A culinary herb is the leaf of a plant, which can be used in cooking. All other parts of the plant, such as the buds, bark, roots, berries, seeds, and flower stigma are considered a spice. In the past I have written about the antioxidant benefits of fruits and vegetables. Herbs and spices contain a very concentrated source of polyphenols, which act like antioxidants. Research shows that adding herbs and spices to your food can protect you against certain chronic conditions, such as cancer, diabetes, and heart disease.
Herbs and spices also add flavor without adding calories, and they may help you decrease your usage of salt, fat, and sugar. Also, relatively small amounts of herbs and spices can make a big difference in your overall health.
You are probably wondering if there is a difference between fresh and dried herbs and spices. When using dried herbs and spices, purchase brands with “best by” dates and store them in airtight containers away from heat, moisture, and direct sunlight. According to Dr. David Heber, MD, PHD, and professor of medicine and director of the UCLA Center for Human Nutrition, double the amount of fresh herbs and spices to obtain the same amount of beneficial substances as the dried version.
Let’s look at a few herbs and spices.
Research has shown that adding cinnamon to your daily diet, along with weight loss and exercise, may be beneficial to people with type 2 diabetes. A recent study published in the March, 2010 Current Diabetes Reports showed Cinnamon to be helpful in the body’s use of insulin.
Another note of interest, researchers at the University of Michigan Comprehensive Cancer Center are studying how to halt the growth of stem cells that give rise to breast cancer. They are finding that by combining black pepper, and curcumin (the main ingredient in the curry spice turmeric) with breast cancer cells in a laboratory dish, the amount of stem cells were reduced without harming normal breast cells. Although this research has not been tested on humans, a trial is planned for the future.

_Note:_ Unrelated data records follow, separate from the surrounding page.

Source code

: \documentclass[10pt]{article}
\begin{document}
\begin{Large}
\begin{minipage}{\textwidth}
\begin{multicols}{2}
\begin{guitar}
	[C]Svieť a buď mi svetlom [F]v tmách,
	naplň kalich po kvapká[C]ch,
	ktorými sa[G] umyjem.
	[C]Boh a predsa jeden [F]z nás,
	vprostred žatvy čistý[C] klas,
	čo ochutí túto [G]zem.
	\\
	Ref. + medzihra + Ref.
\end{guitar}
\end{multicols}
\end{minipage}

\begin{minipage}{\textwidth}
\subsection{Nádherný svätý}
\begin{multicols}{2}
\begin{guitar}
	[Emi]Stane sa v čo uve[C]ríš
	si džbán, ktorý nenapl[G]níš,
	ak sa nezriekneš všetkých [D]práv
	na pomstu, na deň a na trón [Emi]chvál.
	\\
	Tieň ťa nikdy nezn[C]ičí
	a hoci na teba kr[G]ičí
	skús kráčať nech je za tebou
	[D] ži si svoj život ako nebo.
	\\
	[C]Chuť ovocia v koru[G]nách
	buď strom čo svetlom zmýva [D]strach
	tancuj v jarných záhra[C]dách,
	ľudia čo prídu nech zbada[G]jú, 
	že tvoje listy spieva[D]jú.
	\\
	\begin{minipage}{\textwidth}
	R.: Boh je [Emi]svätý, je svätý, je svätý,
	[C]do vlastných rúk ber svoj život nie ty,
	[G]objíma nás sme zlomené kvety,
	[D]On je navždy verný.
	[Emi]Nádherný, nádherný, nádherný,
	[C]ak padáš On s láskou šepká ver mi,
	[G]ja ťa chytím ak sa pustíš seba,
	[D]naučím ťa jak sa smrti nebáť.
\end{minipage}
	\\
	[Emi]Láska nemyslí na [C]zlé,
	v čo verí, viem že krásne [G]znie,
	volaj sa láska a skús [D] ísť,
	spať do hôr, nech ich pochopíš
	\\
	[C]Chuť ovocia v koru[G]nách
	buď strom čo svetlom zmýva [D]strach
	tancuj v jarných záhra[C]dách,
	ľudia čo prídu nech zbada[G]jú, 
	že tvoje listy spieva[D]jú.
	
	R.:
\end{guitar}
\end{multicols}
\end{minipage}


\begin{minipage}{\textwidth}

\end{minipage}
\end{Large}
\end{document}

Another spice, oregano, can be sprinkled on some of your favorite Italian dishes or on top of that plain cheese pizza. Oregano (translated “joy of the mountain”) has one of the highest antioxidant levels along with anti-microbial properties. The anti-microbial property of oregano fights pathogens responsible for food poisoning.
Red pepper, including paprika and chili pepper contain capsaicin, which gives chilies their heat. Capsaicin, according to research has anti-inflammatory and anti-cancer affects. Some studies have shown that if your food contains red pepper you may eat less because it increases satiety. Try sprinkling some on your homemade hummus, or sneak it into stir-fries like I do.